Thank you everybody. I will be working through these suggestions and let you know what I come up with.
Ken
I remember this joy of searching names in a system that had 2+ million customers and names were all varchar() instead of a key to a secondary table. My indexes sure took a beating when I got another "Williams", the number one last name in the system, and it had to tear a page to make a new page in this area.
I found that making a table called NAMES fixed the search time I was experiencing. Two text boxes had input for whatever they keyed. I added the % for wildcard after any text in each box and one of the keypress events was the trigger to run it.
Select <field_list> from customer where lNameID in ( select nameID from names where Name like @Lname) and fNameID in ( select nameID from names na where na.Name like @Fname)
That has been 10-13 years ago.
On Wed, Apr 12, 2017 at 9:55 AM, Ken Dibble krdibble@stny.rr.com wrote:
Hi folks,
I've been thinking of how I can improve the ability of my users to find people's names in a system that has over 30,000 people in it.
I've looked at soundex, and I've considered munging names to remove spaces, apostrophes, hyphens, etc. The thing about those approaches is that in order to be efficient, they require pre-processing all of the names in the system and storing the results, which can then be queried to find matches.
Unfortunately, that would require modifications to the database, which I try to avoid due to the downtime they require.
I'm looking for suggestions on how to produce results that include close matches on last names that doesn't require pre-processing.
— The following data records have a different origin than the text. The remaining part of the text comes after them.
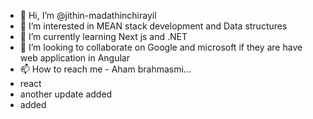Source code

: - 👋 Hi, I’m @jithin-madathinchirayil
- 👀 I’m interested in MEAN stack development and Data structures
- 🌱 I’m currently learning Next js and .NET
- 💞️ I’m looking to collaborate on Google and microsoft if they are have web application in Angular 
- 📫 How to reach me - Aham brahmasmi...
- react
- another update added
- added

<!---
jithin-madathinchirayil/jithin-madathinchirayil is a ✨ special ✨ repository because its `README.md` (this file) appears on your GitHub profile.
You can click the Preview link to take a look at your changes.
--->
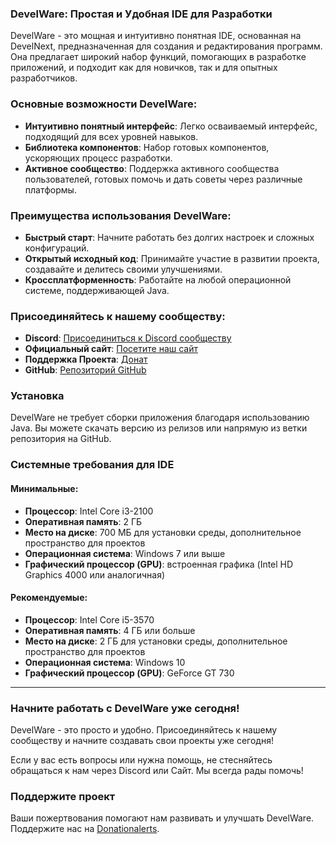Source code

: ### DevelWare: Простая и Удобная IDE для Разработки

DevelWare - это мощная и интуитивно понятная IDE, основанная на DevelNext, предназначенная для создания и редактирования программ. Она предлагает широкий набор функций, помогающих в разработке приложений, и подходит как для новичков, так и для опытных разработчиков.

### Основные возможности DevelWare:
- **Интуитивно понятный интерфейс**: Легко осваиваемый интерфейс, подходящий для всех уровней навыков.
- **Библиотека компонентов**: Набор готовых компонентов, ускоряющих процесс разработки.
- **Активное сообщество**: Поддержка активного сообщества пользователей, готовых помочь и дать советы через различные платформы.

### Преимущества использования DevelWare:
- **Быстрый старт**: Начните работать без долгих настроек и сложных конфигураций.
- **Открытый исходный код**: Принимайте участие в развитии проекта, создавайте и делитесь своими улучшениями.
- **Кроссплатформенность**: Работайте на любой операционной системе, поддерживающей Java.

### Присоединяйтесь к нашему сообществу:
- **Discord**: [Присоединиться к Discord сообществу](https://discord.gg/2ECUpEfTrd)
- **Официальный сайт**: [Посетите наш сайт](https://sites.x10.mx/index.html)
- **Поддержка Проекта**: [Донат](https://www.donationalerts.com/r/meigostudios)
- **GitHub**: [Репозиторий GitHub](https://github.com/DevelWare)

### Установка
DevelWare не требует сборки приложения благодаря использованию Java. Вы можете скачать версию из релизов или напрямую из ветки репозитория на GitHub.

### Системные требования для IDE

#### Минимальные:
- **Процессор**: Intel Core i3-2100
- **Оперативная память**: 2 ГБ
- **Место на диске**: 700 МБ для установки среды, дополнительное пространство для проектов
- **Операционная система**: Windows 7 или выше
- **Графический процессор (GPU)**: встроенная графика (Intel HD Graphics 4000 или аналогичная)

#### Рекомендуемые:
- **Процессор**: Intel Core i5-3570
- **Оперативная память**: 4 ГБ или больше
- **Место на диске**: 2 ГБ для установки среды, дополнительное пространство для проектов
- **Операционная система**: Windows 10
- **Графический процессор (GPU)**: GeForce GT 730

---

### Начните работать с DevelWare уже сегодня!
DevelWare - это просто и удобно. Присоединяйтесь к нашему сообществу и начните создавать свои проекты уже сегодня!

Если у вас есть вопросы или нужна помощь, не стесняйтесь обращаться к нам через Discord или Сайт. Мы всегда рады помочь!

### Поддержите проект
Ваши пожертвования помогают нам развивать и улучшать DevelWare. Поддержите нас на [Donationalerts](https://www.donationalerts.com/r/meigostudios).
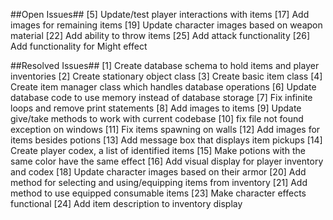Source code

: ##Open Issues##
[5] Update/test player interactions with items
[17] Add images for remaining items
[19] Update character images based on weapon material
[22] Add ability to throw items
[25] Add attack functionality
[26] Add functionality for Might effect

##Resolved Issues##
[1] Create database schema to hold items and player inventories
[2] Create stationary object class
[3] Create basic item class
[4] Create item manager class which handles database operations
[6] Update database code to use memory instead of database storage
[7] Fix infinite loops and remove print statements
[8] Add images to items
[9] Update give/take methods to work with current codebase
[10] fix file not found exception on windows
[11] Fix items spawning on walls
[12] Add images for items besides potions
[13] Add message box that displays item pickups
[14] Create player codex, a list of identified items
[15] Make potions with the same color have the same effect
[16] Add visual display for player inventory and codex
[18] Update character images based on their armor
[20] Add method for selecting and using/equipping items from inventory
[21] Add method to use equipped consumable items
[23] Make character effects functional
[24] Add item description to inventory display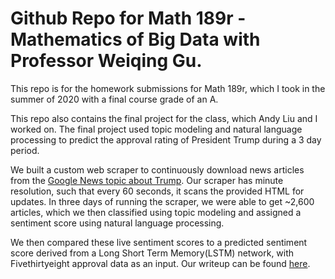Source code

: # Github Repo for Math 189r - Mathematics of Big Data with Professor Weiqing Gu.

This repo is for the homework submissions for Math 189r, which I took in the summer of 2020 with a final course grade of an A.

This repo also contains the final project for the class, which Andy Liu and I worked on. The final project used topic modeling and natural language processing to predict the approval rating of President Trump during a 3 day period.

We built a custom web scraper to continuously download news articles from the [Google News topic about Trump](https://news.google.com/topics/CAAqIggKIhxDQkFTRHdvSkwyMHZNR054ZERrd0VnSmxiaWdBUAE?hl=en-US&gl=US&ceid=US%3Aen). Our scraper has minute resolution, such that every 60 seconds, it scans the provided HTML for updates. In three days of running the scraper, we were able to get ~2,600 articles, which we then classified using topic modeling and assigned a sentiment score using natural language processing.

We then compared these live sentiment scores to a predicted sentiment score derived from a Long Short Term Memory(LSTM) network, with Fivethirtyeight approval data as an input. Our writeup can be found [here](https://github.com/justinjiang1212/math189r/blob/master/final_project/writeup/Math_189R_Final_Writeup.pdf). 
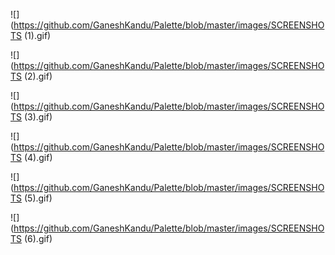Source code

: ![](https://github.com/GaneshKandu/Palette/blob/master/images/SCREENSHOTS (1).gif)


![](https://github.com/GaneshKandu/Palette/blob/master/images/SCREENSHOTS (2).gif)


![](https://github.com/GaneshKandu/Palette/blob/master/images/SCREENSHOTS (3).gif)


![](https://github.com/GaneshKandu/Palette/blob/master/images/SCREENSHOTS (4).gif)


![](https://github.com/GaneshKandu/Palette/blob/master/images/SCREENSHOTS (5).gif)


![](https://github.com/GaneshKandu/Palette/blob/master/images/SCREENSHOTS (6).gif)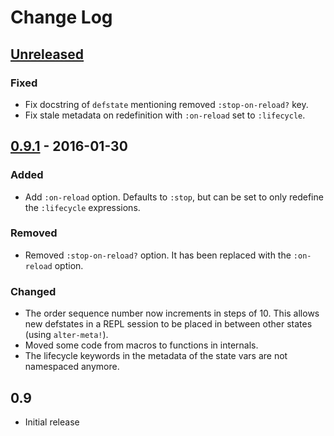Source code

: # Change Log

## [Unreleased][unreleased]
### Fixed
- Fix docstring of `defstate` mentioning removed `:stop-on-reload?` key.
- Fix stale metadata on redefinition with `:on-reload` set to `:lifecycle`.

## [0.9.1] - 2016-01-30
### Added
- Add `:on-reload` option. Defaults to `:stop`, but can be set to only redefine the `:lifecycle` expressions.

### Removed
- Removed `:stop-on-reload?` option. It has been replaced with the `:on-reload` option.

### Changed
- The order sequence number now increments in steps of 10. This allows new defstates in a REPL session to be placed in between other states (using `alter-meta!`).
- Moved some code from macros to functions in internals.
- The lifecycle keywords in the metadata of the state vars are not namespaced anymore.


## 0.9
- Initial release

[unreleased]: https://github.com/aroemers/mount-lite/compare/0.9.1...HEAD
[0.9.1]: https://github.com/aroemers/mount-lite/compare/0.9...0.9.1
I've played with various schemes to assign "weights" to matches based on the number of matching letters, but they all end up being very slooooow and also producing too many false positives.
I suppose there are no easy answers, but if anyone has an algorithm for this kind of thing that they would be willing to share, I'd be grateful.
Thanks.
Ken Dibble www.stic-cil.org
[excessive quoting removed by server]
Unfortunately, that would require modifications to the database, which I try to avoid due to the downtime they require.
Why would that be an issue of consequence? You add some columns to a table. The rest of the software canignore them. (Unless you use select * or other black arts, said rest might never see the new columns.)
Yeah, there are black arts involved. My framework has some generic code that expects to be able to process every field in certain types of tables. If there is not corresponding code for each field in certain subclasses, errors are thrown. Probably a poor design choice in retrospect, but the choice was made in 2004 and rectifying it would require a huge amount of work.
Thus when I make data changes involving certain tables, I have to lock everybody out not only for the time it takes to make those changes, but to update everybody's copy of the software. There are over 100 users at this site, many of whom use the software almost constantly, and there are other sites that also use the software.
One of those tables would be the table that contains the names of people.
I can work around that by storing the pre-processed data in a separate table with a one-to-one relationship to the names table (assuming that I don't need backlinks in the names table), but that seems inefficient to me. My principle for organizing a table of people is that it should contain every required aspect of the person's identity of which the person can have only one. A soundex value or Levenshtein weight for the person's name would qualify as such.
No, I don't have a loader program. I would have to introduce internet download capabilities in order to provide that, and that's a headache I don't need.
I'm looking for suggestions on how to produce results that include close matches on last names that doesn't require pre-processing.
I can not see that the preprocessing would be very involved.
I agree, it would not. It's the necessity of providing storage for the results that causes the problem.
Well, there's a separate problem--the cost of having to appy one or two UDFs that would have to run on every name-search query. I was hoping, though, to get some suggestions for UDFs that I could at least test and see if they aren't impossibly slow.
I suppose there are no easy answers, but if anyone has an algorithm for this kind of thing that they would be willing to share, I'd be grateful.
There are not, because different languages assign differentvalues to the Roman alphabet characters. You are going to have decide on language trade-offs.
I'm liking the Levenshtein stuff, and I could use it in my utility for detecting and removing duplicate records. That wouldn't involve pre-processing. I think it could really speed that up.
Thanks.
Ken Dibble www.stic-cil.org
On Thu, Apr 13, 2017 at 1:15 PM, Ken Dibble krdibble@stny.rr.com wrote:
Well, there's a separate problem--the cost of having to appy one or two UDFs that would have to run on every name-search query. I was hoping, though, to get some suggestions for UDFs that I could at least test and see if they aren't impossibly slow.
You might punish the occasional transposer, rather than everyone, by adding a "Find More" button to run the more intensive search. That way, the operators get a fast result when they type correctly, encouraging a positive feedback cycle.